A recent article shared conclusions from researchers at UC Berkeley’s School of Information. The paper “Self-presentation and Deception in Online Dating” found pretty much what we’ve known all along. For example:
- Men are more likely to make the first move, sending that first “wink” or email. They’re quicker to respond to women’s queries.
- Women responded to only 16 percent of messages, and they take longer to respond.
- Both genders seek partners similar to themselves in age, education, height, religion, politics and views about smoking.
- Women are less open-minded, at least regarding ethnicity. They’re twice as likely as men to specify that they’re seeking someone of their own ethnicity.
- Both sexes tell white lies. Men say they are a half-inch taller. Women shave five pounds off their weight.
- Women’s profiles related more to home, sex and emotions; men’s profiles talked about work.
- A photograph is the dominant predictor of whether men will connect. Women value narratives in profiles in addition to pictures.
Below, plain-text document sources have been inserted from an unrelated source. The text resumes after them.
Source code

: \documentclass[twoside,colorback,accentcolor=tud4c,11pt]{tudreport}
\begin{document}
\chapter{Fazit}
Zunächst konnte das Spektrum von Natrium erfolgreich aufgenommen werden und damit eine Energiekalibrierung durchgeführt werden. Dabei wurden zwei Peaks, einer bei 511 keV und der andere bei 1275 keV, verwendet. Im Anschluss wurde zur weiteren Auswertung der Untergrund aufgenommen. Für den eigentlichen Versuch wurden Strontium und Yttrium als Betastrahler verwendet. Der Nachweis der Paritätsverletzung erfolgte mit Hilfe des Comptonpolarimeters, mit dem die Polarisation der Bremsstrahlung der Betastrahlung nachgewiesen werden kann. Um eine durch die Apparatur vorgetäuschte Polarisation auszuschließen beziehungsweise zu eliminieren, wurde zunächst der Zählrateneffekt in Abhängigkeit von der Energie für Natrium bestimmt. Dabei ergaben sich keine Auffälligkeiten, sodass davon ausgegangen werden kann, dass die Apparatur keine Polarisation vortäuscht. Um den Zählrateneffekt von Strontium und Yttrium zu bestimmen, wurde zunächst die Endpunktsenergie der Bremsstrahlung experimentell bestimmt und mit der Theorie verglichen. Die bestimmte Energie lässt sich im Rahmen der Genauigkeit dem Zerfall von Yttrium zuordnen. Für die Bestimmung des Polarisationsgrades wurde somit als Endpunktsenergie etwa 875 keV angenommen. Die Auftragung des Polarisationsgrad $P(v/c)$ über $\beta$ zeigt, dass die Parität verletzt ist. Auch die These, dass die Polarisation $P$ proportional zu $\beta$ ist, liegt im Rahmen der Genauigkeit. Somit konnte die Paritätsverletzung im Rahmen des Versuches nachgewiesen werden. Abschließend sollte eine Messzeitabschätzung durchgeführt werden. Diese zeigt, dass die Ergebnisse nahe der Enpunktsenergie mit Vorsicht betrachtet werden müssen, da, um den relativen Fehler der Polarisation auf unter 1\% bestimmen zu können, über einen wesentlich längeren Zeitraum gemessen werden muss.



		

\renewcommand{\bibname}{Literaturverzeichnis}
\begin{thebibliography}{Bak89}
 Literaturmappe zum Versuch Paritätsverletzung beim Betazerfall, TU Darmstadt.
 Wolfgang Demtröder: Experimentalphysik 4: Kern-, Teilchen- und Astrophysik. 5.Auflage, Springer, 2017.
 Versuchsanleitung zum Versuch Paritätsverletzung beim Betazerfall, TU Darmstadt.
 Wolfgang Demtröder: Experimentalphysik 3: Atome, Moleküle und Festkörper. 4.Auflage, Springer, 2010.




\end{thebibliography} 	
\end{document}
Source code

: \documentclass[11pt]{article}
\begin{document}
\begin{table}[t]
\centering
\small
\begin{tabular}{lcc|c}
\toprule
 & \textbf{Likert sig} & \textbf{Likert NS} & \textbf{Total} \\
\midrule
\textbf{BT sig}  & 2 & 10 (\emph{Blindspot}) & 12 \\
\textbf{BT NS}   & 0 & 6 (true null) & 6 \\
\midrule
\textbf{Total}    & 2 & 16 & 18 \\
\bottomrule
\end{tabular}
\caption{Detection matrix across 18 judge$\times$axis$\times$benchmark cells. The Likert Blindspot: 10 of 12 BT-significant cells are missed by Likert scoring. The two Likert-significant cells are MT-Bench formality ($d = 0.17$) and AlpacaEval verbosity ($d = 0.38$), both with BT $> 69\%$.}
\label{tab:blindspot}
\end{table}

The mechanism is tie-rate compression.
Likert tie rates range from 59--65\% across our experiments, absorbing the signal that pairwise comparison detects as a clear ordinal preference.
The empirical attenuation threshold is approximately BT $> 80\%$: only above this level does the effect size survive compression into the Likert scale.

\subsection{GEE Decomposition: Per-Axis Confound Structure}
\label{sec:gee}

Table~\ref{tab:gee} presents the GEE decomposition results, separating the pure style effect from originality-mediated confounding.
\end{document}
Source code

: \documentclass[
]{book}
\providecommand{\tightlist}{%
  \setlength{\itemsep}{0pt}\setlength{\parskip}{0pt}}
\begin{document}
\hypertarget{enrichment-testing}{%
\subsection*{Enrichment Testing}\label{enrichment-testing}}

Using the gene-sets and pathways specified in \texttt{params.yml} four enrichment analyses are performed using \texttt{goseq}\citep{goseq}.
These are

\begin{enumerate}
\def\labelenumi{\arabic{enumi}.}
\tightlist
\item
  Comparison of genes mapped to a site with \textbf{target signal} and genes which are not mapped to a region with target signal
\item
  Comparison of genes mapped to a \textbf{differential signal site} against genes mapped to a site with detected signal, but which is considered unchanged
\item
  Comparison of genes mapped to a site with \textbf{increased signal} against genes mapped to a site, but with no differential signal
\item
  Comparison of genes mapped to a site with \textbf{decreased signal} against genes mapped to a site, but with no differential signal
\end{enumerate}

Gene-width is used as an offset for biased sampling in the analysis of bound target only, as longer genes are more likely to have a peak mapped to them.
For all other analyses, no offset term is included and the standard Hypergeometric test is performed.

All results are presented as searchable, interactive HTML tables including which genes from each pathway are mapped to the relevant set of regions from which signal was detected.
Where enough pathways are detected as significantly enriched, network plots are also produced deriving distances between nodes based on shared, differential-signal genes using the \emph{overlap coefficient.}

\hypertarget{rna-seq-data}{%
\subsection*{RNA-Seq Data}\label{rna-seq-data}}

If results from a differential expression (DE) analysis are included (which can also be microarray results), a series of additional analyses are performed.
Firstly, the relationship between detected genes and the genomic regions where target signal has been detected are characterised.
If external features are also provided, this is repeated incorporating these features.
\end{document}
Some of this information was garnered by content analysis of people’s actual online behavior. They tracked people’s actions (who initiated contact, how long it took to respond, words in profiles). But they must have interviewed daters to get the info on what was attractive in a profile, their true height and how much they really weighed.
In another study reported in the Journal of Personality and Social Psychology, published by a team from Harvard Business School, Boston University and MIT, the conclusion was that less is more in how much is shared in a profile. Their reasoning: when a lot of information is exchanged, more differences are exposed and there is less attraction.
Now this conclusion I found interesting. I am not drawn to men who say nearly nothing in their profiles. I want to know what’s important to them.It is true that some of them disclose things that prompt an immediate delete but I think that is good that I don’t waste time on people who share something I find repelling. I share a lot in my profile, even though I know most men don’t read much of a woman’s profile. I want those who do to know as much about me as can be shared in a written essay.
What do you think of these two studies? Anything here but common sense?